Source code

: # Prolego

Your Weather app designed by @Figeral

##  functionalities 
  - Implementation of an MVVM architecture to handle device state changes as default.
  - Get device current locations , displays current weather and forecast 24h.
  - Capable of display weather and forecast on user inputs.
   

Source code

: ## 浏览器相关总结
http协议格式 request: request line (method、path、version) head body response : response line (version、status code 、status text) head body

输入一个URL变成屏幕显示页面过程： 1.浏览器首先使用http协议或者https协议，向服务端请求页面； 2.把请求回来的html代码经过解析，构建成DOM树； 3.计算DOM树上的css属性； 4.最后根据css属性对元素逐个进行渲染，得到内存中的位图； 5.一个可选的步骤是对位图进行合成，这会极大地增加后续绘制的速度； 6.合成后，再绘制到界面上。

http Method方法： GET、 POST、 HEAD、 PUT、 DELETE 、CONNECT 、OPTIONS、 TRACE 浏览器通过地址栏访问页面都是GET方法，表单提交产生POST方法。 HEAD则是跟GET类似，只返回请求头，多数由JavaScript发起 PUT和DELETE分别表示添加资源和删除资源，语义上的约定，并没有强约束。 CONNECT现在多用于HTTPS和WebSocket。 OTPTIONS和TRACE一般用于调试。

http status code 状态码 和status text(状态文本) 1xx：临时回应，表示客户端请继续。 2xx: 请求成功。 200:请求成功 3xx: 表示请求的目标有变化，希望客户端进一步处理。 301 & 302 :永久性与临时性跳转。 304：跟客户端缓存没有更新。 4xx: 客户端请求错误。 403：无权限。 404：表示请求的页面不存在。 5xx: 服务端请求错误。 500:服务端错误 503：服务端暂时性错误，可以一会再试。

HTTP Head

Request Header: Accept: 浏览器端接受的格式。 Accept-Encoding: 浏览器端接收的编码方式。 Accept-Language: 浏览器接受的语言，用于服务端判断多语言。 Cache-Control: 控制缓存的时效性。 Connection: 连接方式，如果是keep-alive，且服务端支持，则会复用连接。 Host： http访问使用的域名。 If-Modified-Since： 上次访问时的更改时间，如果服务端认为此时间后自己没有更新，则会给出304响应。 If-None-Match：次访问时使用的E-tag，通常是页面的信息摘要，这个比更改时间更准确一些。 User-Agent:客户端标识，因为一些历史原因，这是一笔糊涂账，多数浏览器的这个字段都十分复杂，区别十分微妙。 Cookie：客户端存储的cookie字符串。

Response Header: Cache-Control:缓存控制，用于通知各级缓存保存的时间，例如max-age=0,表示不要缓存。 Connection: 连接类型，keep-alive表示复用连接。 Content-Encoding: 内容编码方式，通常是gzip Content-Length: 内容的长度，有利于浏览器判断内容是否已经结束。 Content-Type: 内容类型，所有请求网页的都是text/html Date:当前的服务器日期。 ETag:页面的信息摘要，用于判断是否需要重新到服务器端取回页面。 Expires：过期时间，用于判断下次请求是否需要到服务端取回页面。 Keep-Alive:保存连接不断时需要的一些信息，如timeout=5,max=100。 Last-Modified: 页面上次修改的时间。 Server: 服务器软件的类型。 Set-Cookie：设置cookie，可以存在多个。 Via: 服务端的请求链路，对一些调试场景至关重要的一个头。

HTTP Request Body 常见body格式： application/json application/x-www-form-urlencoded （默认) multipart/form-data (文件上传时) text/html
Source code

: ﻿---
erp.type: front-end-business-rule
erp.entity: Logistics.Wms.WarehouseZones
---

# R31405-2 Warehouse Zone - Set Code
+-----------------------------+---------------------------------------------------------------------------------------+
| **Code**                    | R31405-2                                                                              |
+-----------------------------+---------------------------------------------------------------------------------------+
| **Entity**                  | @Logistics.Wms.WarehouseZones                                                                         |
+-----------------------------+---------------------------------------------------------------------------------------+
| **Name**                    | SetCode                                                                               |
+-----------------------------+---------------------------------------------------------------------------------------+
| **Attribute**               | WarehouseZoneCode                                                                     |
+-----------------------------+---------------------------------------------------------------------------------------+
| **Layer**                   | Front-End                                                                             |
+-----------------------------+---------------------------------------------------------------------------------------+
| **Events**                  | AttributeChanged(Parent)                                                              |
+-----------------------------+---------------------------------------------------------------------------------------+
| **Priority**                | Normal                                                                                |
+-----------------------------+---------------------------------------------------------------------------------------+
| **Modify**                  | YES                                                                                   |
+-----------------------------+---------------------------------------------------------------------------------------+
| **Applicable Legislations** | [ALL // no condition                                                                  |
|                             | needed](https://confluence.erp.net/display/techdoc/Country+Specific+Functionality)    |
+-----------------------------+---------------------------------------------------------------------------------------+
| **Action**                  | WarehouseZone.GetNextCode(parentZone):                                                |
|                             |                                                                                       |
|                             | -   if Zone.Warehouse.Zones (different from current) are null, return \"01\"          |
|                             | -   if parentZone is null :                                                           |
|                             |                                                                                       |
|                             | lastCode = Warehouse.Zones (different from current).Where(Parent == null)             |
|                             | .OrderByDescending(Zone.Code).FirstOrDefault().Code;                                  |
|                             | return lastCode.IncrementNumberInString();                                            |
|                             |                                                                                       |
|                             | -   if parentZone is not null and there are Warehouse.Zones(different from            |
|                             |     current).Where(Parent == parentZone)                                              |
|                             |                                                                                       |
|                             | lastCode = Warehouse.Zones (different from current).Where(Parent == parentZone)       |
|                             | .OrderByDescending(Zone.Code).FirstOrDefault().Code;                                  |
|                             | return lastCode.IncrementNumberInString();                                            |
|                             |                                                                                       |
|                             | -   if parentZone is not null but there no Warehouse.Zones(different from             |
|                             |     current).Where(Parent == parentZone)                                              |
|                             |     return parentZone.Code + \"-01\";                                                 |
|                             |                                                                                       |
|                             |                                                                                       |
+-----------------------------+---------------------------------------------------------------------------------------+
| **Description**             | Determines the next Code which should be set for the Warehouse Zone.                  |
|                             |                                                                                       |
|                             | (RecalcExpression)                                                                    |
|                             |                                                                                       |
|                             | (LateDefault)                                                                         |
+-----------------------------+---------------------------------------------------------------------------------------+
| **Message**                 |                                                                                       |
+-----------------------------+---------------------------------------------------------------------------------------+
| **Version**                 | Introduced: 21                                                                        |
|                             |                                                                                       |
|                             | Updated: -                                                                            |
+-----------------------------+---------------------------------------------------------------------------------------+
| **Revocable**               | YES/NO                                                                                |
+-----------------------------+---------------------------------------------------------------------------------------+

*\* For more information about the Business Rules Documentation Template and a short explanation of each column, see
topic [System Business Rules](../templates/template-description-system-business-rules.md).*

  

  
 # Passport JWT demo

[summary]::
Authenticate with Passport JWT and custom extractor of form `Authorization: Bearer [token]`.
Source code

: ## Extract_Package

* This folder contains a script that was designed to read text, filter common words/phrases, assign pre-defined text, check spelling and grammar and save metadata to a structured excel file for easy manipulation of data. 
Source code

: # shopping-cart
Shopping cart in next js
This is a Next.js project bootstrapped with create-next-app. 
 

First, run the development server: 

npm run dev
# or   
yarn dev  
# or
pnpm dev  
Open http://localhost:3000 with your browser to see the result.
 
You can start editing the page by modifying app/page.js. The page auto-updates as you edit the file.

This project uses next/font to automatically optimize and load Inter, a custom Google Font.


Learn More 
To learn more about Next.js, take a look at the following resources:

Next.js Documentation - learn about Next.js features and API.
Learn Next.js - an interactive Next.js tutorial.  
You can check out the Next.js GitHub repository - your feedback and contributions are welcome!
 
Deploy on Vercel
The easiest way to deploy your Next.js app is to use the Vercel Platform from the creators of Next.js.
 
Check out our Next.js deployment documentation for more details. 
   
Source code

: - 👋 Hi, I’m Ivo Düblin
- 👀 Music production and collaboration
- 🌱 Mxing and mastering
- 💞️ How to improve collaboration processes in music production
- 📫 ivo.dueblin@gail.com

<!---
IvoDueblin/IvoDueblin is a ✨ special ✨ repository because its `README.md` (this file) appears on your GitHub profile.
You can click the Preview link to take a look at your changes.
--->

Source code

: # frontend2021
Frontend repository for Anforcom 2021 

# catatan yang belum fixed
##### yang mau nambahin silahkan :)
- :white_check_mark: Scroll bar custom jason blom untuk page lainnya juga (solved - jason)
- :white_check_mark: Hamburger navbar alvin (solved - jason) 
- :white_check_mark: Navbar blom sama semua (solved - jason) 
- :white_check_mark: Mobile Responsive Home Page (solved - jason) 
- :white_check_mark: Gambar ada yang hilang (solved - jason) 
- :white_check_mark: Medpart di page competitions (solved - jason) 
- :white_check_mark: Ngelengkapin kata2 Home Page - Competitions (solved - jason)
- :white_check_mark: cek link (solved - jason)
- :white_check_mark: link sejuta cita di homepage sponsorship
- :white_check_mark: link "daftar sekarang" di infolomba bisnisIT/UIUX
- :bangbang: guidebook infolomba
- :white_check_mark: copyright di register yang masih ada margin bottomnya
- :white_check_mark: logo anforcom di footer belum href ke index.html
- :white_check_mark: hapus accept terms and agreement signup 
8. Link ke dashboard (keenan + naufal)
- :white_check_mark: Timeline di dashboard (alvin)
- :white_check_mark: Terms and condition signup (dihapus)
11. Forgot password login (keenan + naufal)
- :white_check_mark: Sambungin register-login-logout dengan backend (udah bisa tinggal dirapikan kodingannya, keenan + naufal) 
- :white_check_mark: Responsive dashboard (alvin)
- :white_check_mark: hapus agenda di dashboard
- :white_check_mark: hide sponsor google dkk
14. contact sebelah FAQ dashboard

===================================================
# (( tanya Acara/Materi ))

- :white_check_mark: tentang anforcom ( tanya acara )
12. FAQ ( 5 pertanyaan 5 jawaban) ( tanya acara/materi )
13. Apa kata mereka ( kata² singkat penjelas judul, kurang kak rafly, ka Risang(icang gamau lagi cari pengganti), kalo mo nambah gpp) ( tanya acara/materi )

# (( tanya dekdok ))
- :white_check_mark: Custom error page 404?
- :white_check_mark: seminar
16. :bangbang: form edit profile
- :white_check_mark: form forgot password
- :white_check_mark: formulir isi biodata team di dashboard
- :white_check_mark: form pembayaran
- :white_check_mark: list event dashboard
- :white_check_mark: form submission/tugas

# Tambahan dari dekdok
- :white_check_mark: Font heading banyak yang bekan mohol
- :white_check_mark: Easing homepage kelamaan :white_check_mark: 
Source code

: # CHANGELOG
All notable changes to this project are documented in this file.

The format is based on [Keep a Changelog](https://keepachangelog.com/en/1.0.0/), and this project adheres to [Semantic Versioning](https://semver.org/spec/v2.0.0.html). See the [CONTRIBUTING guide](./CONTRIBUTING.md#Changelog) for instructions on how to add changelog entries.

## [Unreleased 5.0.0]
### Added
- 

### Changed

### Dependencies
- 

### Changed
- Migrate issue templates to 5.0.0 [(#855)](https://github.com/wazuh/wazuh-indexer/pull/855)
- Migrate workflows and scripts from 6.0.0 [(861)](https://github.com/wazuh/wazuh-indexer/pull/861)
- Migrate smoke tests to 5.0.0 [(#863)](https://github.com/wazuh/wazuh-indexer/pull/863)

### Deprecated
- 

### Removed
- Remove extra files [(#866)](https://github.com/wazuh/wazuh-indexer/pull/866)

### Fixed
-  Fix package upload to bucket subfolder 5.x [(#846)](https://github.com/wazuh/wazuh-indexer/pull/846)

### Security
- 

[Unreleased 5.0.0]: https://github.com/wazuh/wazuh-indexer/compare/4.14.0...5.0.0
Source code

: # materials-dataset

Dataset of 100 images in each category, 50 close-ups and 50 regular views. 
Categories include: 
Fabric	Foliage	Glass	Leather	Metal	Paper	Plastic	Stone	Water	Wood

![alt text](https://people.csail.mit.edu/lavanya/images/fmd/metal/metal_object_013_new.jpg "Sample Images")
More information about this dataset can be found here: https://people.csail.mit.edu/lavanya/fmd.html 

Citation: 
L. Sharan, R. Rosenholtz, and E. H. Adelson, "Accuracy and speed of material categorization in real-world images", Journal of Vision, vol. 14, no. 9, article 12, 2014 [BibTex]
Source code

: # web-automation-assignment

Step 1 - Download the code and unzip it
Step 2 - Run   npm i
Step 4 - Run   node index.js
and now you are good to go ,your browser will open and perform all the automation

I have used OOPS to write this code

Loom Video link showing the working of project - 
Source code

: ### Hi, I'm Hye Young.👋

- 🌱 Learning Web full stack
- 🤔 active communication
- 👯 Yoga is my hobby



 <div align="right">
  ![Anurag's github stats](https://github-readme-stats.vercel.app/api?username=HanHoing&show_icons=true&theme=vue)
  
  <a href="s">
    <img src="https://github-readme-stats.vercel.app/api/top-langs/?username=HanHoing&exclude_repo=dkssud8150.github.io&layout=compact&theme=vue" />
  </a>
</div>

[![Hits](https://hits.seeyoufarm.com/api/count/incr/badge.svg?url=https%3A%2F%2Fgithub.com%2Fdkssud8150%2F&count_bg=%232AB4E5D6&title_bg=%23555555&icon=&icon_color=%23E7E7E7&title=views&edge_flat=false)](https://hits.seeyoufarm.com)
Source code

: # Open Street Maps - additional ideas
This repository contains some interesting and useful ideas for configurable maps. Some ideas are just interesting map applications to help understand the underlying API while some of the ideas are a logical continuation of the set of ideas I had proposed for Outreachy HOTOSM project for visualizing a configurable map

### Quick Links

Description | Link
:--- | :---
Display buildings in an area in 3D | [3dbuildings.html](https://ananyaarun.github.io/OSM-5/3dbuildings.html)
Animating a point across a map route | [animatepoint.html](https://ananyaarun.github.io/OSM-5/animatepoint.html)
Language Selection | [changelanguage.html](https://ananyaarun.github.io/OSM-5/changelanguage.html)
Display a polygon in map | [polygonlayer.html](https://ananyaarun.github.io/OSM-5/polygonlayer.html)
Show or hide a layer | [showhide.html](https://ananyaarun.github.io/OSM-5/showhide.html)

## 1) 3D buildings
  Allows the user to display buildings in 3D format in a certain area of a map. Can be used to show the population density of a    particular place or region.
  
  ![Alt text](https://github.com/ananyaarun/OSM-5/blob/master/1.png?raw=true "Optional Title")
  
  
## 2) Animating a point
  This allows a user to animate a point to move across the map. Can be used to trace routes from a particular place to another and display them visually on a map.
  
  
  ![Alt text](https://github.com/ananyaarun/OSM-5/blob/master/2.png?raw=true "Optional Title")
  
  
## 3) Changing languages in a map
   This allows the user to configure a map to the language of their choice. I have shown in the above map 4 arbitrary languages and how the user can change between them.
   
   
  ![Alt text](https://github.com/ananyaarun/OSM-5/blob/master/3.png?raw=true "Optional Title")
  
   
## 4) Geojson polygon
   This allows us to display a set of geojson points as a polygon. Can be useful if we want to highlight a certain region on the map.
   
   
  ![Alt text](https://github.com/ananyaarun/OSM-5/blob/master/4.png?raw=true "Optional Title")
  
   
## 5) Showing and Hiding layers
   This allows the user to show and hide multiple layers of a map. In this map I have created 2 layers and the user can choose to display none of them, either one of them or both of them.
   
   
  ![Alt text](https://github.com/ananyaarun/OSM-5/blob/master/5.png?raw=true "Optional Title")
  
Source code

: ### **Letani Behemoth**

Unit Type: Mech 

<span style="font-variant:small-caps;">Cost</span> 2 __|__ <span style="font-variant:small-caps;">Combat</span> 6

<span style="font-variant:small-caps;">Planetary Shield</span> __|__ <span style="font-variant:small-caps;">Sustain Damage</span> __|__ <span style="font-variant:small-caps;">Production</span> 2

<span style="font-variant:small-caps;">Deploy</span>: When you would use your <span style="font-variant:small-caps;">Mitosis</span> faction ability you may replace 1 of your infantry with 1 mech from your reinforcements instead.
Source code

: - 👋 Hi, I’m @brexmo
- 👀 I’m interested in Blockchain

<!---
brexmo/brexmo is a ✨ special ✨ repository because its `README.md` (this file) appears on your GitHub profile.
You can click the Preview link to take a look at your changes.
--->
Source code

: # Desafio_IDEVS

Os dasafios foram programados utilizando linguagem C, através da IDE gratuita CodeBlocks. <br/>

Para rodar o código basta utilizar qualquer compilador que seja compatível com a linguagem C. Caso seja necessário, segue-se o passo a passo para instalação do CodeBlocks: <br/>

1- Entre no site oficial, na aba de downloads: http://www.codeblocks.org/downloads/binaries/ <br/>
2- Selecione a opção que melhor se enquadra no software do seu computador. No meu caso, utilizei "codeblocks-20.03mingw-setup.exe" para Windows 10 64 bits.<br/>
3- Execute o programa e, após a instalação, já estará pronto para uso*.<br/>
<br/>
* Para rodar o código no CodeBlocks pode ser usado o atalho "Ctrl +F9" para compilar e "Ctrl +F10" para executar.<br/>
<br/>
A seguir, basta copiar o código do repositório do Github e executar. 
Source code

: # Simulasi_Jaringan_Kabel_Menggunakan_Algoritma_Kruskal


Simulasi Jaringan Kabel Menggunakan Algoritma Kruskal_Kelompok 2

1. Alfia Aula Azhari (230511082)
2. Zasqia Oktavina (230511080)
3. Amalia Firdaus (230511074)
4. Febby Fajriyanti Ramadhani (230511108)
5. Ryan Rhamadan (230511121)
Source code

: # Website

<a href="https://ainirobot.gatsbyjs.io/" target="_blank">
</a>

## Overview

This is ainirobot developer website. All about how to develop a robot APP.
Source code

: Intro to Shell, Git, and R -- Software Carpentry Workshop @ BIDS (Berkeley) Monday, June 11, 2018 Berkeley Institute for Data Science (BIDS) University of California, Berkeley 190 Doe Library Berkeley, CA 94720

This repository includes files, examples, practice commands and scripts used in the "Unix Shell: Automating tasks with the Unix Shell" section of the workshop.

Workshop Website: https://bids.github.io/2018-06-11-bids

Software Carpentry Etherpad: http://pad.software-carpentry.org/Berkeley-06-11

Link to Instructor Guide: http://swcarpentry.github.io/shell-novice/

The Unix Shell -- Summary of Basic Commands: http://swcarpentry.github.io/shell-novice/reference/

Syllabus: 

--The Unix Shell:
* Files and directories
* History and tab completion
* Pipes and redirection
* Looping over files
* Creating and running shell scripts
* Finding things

=-=-=

■ **EXERCISE GOAL**
Give the number of lines in the listing above that hold the string "useful", with nothing else.

■ **COMPLETED EXERCISE**
2